◆ **Exercise**
The answer is every line of the records that holds the word "from", copied in full.

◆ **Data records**
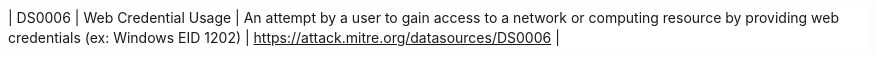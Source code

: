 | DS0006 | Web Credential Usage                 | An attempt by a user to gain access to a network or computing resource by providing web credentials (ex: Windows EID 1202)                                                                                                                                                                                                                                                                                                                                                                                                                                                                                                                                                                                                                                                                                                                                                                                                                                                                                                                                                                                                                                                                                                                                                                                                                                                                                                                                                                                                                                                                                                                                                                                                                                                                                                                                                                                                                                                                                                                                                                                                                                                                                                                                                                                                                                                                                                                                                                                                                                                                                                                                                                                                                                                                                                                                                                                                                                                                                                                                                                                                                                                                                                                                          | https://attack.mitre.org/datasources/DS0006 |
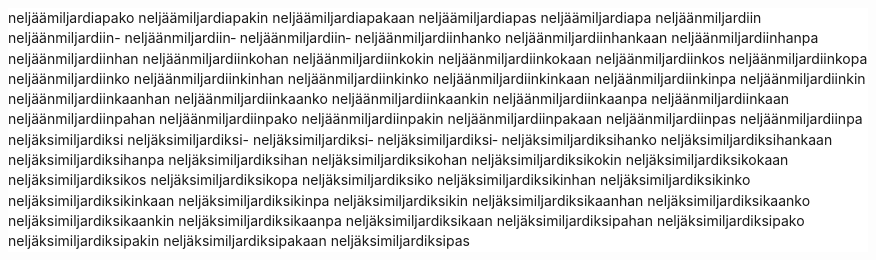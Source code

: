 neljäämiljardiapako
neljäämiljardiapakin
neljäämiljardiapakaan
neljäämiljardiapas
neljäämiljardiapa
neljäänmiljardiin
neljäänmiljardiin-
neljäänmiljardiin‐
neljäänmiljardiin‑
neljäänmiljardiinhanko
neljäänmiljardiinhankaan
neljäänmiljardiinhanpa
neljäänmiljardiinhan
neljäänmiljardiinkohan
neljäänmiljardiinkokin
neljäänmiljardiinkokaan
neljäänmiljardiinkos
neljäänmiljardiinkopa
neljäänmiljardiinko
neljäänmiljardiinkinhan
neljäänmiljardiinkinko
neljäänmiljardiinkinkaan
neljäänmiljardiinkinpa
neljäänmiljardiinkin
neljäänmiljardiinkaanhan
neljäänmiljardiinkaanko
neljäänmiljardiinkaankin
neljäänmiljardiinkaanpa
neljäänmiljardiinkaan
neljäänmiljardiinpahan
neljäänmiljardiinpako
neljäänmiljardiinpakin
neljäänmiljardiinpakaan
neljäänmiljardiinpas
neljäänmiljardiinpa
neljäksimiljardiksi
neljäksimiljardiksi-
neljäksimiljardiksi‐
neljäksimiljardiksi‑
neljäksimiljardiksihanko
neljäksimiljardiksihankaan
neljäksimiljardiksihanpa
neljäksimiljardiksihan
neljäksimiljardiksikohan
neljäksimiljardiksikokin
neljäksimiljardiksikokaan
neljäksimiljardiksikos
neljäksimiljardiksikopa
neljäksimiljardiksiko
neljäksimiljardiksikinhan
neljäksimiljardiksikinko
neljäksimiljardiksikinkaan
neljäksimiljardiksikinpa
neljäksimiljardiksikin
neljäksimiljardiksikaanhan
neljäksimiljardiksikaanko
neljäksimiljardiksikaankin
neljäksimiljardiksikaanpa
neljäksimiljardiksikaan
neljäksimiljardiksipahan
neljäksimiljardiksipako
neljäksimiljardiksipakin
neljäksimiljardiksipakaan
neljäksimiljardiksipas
...
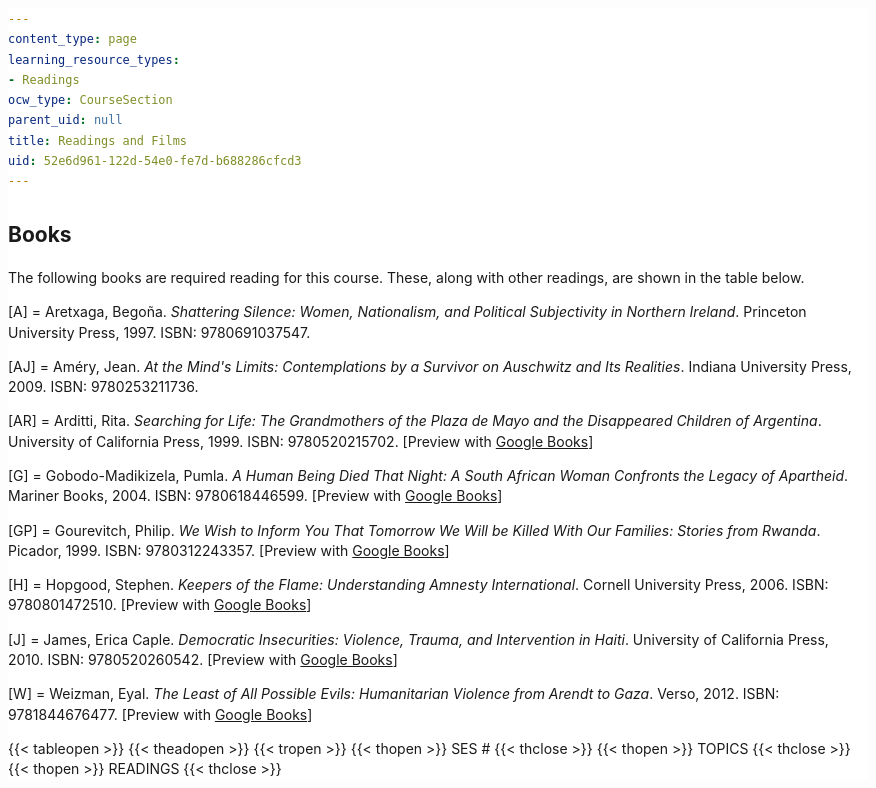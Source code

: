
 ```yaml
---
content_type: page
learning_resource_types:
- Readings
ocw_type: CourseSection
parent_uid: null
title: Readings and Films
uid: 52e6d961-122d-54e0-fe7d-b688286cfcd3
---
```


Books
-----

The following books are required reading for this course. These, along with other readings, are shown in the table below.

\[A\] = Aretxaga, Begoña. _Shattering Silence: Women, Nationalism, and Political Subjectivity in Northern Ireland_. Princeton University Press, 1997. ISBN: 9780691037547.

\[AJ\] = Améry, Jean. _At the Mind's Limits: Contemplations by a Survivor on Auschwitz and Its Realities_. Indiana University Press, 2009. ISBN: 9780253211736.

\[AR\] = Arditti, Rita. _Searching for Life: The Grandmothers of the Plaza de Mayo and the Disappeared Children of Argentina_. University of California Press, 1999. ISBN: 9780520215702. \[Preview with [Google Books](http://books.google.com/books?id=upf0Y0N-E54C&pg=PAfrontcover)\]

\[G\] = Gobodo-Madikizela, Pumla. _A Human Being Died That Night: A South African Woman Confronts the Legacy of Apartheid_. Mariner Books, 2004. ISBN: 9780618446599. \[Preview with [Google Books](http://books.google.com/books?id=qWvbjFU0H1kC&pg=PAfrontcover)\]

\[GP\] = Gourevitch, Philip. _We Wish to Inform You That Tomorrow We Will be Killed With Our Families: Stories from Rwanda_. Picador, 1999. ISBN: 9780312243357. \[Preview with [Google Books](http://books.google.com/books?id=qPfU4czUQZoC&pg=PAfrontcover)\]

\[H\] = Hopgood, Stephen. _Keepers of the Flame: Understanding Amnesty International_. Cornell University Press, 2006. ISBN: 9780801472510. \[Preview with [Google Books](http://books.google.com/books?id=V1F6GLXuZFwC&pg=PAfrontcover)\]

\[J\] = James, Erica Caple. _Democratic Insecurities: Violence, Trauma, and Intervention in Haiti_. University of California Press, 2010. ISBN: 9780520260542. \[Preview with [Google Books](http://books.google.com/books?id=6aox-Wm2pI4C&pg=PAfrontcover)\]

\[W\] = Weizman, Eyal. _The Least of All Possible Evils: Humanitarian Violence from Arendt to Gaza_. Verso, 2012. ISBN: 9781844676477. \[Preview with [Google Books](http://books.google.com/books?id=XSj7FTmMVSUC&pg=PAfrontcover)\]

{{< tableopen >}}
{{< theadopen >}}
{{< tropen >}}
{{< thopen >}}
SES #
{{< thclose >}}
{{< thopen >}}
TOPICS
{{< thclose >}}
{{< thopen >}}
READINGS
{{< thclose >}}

◆ **Task solution**
\[GP\] = Gourevitch, Philip. _We Wish to Inform You That Tomorrow We Will be Killed With Our Families: Stories from Rwanda_. Picador, 1999. ISBN: 9780312243357. \[Preview with [Google Books](http://books.google.com/books?id=qPfU4czUQZoC&pg=PAfrontcover)\]
\[W\] = Weizman, Eyal. _The Least of All Possible Evils: Humanitarian Violence from Arendt to Gaza_. Verso, 2012. ISBN: 9781844676477. \[Preview with [Google Books](http://books.google.com/books?id=XSj7FTmMVSUC&pg=PAfrontcover)\]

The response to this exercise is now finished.